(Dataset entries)
──────────────────────────────
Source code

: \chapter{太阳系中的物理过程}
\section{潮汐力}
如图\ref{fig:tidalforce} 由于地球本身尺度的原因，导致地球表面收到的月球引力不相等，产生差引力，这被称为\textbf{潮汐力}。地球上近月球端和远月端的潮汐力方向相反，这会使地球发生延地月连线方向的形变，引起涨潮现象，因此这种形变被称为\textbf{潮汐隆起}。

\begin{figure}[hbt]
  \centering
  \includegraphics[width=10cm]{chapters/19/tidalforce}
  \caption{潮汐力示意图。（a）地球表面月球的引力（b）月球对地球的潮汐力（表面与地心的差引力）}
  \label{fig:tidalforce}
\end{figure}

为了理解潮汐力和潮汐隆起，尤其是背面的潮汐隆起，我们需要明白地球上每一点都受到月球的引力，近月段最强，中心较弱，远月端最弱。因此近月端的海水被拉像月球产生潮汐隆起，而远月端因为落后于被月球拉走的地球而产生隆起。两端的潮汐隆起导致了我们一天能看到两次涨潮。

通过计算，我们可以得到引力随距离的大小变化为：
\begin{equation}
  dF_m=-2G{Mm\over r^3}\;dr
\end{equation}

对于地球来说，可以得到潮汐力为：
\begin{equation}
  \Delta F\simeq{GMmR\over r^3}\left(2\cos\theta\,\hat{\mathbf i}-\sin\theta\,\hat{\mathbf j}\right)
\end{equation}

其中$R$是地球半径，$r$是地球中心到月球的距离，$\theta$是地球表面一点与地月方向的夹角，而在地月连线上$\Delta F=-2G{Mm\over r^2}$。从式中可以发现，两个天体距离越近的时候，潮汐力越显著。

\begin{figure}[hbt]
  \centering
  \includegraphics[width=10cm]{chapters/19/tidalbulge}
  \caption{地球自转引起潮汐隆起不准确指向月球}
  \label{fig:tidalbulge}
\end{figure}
──────────────────────────────
• BRIEF
After finding the line that contains "通过计算，我们可以得到引力随距离的大小变化为：" in the records above, copy that line and each one after it exactly, through the final line.

• ANSWER BOX
通过计算，我们可以得到引力随距离的大小变化为：
\begin{equation}
  dF_m=-2G{Mm\over r^3}\;dr
\end{equation}

对于地球来说，可以得到潮汐力为：
\begin{equation}
  \Delta F\simeq{GMmR\over r^3}\left(2\cos\theta\,\hat{\mathbf i}-\sin\theta\,\hat{\mathbf j}\right)
\end{equation}

其中$R$是地球半径，$r$是地球中心到月球的距离，$\theta$是地球表面一点与地月方向的夹角，而在地月连线上$\Delta F=-2G{Mm\over r^2}$。从式中可以发现，两个天体距离越近的时候，潮汐力越显著。

\begin{figure}[hbt]
  \centering
  \includegraphics[width=10cm]{chapters/19/tidalbulge}
  \caption{地球自转引起潮汐隆起不准确指向月球}
  \label{fig:tidalbulge}
\end{figure}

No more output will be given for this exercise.